Recently, on March 7, we celebrated Sir Vivian Richards’ 66th birthday. Sir Viv Richards is regarded as perhaps the best West Indian batsmen of all time, amassing over 8000 international test runs, scoring 24 test centuries, and winning the West Indies’ second consecutive One-Day World Cup in 1979. But the tale of West Indian cricket doesn’t stop there. Brian Lara, who played for the West Indies from 1990-2007, collected over 10,000 ODI runs and set amazing records in the test format including an innings of 375 vs. England in 1994, 400* vs. England again in 2004, and an incredible 501* for Warwickshire.

Now West Indies sit 8th in the Men’s Test Rankings and 9th in the One-Day rankings. Despite having two One-Day World Cup titles to their name, the Windies now are forced to play through the World Cup Qualifiers. The West Indies team hasn’t won a One-Day series in 3 and a half years, and there are two easy culprits to point fingers towards: the rise of T20 and poor management.

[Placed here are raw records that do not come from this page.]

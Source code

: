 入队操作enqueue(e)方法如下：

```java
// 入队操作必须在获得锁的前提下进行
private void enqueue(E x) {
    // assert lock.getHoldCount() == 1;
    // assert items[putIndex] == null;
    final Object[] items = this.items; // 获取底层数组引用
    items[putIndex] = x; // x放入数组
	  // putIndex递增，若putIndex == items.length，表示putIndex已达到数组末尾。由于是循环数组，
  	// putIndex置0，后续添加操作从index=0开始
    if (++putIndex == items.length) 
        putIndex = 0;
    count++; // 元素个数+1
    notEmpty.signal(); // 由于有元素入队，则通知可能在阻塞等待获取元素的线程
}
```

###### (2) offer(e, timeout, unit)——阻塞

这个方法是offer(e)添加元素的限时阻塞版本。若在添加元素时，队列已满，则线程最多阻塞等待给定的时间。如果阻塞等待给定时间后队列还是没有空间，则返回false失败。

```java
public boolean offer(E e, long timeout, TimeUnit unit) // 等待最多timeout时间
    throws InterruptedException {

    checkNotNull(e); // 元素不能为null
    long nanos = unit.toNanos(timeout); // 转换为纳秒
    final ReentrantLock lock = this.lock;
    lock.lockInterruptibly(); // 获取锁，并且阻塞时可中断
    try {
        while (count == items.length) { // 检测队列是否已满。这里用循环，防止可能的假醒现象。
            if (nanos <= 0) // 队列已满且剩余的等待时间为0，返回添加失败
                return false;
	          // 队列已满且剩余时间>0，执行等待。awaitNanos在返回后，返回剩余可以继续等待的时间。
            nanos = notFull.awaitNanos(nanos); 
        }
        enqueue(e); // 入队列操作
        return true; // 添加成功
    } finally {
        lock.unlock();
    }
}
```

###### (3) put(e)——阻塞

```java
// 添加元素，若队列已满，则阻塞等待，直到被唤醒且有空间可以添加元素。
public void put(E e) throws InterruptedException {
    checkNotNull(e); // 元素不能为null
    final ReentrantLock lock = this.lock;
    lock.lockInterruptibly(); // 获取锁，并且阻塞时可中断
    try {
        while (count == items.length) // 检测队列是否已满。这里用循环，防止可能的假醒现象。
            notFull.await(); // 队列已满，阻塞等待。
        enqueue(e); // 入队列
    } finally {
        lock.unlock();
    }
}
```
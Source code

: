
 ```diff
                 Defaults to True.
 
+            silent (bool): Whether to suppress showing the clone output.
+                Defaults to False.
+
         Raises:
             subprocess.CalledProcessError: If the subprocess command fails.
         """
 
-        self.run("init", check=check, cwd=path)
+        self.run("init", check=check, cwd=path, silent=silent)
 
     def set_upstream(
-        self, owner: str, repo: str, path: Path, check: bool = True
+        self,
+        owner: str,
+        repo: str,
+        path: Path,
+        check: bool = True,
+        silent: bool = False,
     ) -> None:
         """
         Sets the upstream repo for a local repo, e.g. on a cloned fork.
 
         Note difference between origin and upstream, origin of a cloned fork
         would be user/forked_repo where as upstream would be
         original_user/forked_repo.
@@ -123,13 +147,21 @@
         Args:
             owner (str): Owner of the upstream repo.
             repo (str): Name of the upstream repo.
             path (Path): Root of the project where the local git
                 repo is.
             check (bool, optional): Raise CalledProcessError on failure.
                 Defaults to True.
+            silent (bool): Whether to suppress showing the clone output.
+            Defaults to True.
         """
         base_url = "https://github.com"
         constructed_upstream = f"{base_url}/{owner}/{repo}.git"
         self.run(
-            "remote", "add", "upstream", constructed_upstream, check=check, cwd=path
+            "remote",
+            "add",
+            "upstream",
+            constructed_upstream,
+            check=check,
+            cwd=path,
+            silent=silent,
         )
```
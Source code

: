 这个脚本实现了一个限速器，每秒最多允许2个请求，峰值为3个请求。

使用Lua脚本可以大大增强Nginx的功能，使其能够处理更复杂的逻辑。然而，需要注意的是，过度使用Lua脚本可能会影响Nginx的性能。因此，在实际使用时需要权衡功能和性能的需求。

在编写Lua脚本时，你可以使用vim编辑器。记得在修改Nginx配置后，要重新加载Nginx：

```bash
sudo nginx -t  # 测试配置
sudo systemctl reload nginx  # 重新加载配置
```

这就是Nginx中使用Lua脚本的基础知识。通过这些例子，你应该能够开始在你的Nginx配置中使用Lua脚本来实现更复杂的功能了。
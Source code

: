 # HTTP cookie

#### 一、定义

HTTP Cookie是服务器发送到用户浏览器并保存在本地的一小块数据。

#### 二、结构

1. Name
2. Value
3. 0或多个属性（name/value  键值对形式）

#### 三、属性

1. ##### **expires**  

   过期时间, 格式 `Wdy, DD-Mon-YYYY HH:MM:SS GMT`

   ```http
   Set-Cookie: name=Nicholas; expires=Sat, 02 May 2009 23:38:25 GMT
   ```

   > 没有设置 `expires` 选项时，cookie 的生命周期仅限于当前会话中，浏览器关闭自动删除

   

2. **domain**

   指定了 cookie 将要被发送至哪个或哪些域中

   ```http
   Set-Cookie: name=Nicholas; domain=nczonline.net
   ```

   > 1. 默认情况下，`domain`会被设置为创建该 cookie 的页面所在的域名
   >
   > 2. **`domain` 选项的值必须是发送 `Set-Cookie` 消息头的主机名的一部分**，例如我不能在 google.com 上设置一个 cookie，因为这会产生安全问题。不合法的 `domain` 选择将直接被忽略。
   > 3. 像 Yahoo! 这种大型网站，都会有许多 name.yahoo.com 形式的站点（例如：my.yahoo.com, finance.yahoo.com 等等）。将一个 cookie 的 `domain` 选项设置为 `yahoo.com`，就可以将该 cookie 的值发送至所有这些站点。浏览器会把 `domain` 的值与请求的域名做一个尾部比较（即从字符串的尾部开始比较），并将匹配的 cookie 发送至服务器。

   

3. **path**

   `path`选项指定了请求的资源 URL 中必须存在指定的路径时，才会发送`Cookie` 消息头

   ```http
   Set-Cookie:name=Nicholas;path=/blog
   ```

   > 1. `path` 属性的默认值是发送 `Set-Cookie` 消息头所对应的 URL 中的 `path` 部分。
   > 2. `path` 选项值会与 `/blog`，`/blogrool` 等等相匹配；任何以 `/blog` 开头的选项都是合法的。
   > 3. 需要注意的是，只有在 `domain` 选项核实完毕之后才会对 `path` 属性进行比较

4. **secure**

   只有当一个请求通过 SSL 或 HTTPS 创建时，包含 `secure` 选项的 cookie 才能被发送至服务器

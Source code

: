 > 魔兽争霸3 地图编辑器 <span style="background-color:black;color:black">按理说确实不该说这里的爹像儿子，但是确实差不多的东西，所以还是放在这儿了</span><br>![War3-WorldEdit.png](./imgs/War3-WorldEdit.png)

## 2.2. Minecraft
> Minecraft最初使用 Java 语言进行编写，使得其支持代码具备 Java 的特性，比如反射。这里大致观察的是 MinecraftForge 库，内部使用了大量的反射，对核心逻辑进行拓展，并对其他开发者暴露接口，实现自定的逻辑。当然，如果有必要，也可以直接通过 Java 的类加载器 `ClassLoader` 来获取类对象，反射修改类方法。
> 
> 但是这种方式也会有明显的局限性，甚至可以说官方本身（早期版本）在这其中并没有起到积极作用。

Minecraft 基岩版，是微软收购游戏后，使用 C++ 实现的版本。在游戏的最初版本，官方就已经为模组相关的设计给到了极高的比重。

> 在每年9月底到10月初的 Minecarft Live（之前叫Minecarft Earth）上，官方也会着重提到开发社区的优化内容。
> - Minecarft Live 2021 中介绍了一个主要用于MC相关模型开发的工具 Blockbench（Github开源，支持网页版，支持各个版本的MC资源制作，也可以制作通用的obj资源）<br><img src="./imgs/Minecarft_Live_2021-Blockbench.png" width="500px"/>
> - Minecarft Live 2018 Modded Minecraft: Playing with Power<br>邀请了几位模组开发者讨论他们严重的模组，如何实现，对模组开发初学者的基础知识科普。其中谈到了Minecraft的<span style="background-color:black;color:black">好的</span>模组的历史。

Today, majority of the famous West Indian cricketers have founded their fame through T20. Sunil Narine, Darren Bravo, Carlos Brathwaite, Chris Gayle have all been some of the hottest picks for franchises in T20 cricket and have set up successful international careers. However, of the four names mentioned above, only Chris Gayle is with the international team trying to help the West Indies qualify for the World Cup. Other players, such as Darren Bravo and Darren Sammy don’t appear for the national team anymore after a fallout with the board and Sunil Narine chose not to wear the West Indies shirt in favor of a T20 contract with the Lahore Qalandars for the PSL. Hypocritically, Narine later stated before the start of the PSL season that it would be a dream for him to represent the West Indies, but when the West Indies needed him most and gave him the opportunity to play, Narine turned it down in favor of franchise cricket.

Although the West Indies has seemingly thrived in the new T20 format, winning two World T20 titles in 2012 and 2016 respectively, it has come at the cost of their performances in the longer 50-over and test formats. However, along with T20, the cricket board themselves are to blame. Along with poor management and disagreements with players, the board fails to identify a sound reason as to why West Indian cricket is declining.

Recently, WICB President Dave Cameron made comments regarding the decline of cricket in Jamaica, pointing the finger towards female PE coaches. His claim was that since majority of Jamaica’s PE coaches are female who don’t have an accurate knowledge of the game, there is a lack of students who play cricket.

However, along with the future generation, the current generation is also refusing to play cricket for the West Indies. Dave Cameron came under fire in October of 2014 after many players dropped out from the West Indies squad on tour of India due to contract disagreements.

West Indies cricket is capable of so much as we’ve seen in the past, yet logistically, they are at a low point in their history. The management is most definitely to blame but so are the players themselves. If the current players don’t value the international shirt enough, future generations won’t either. If international cricket is not a priority for the players, then the board and the players will never find common ground to resolve their issues. Unless the board loosens their grip and the players rekindle the value of wearing the West Indies’ shirt, West Indies cricket does not look like it’s going to improve and go back to the feared side it once was.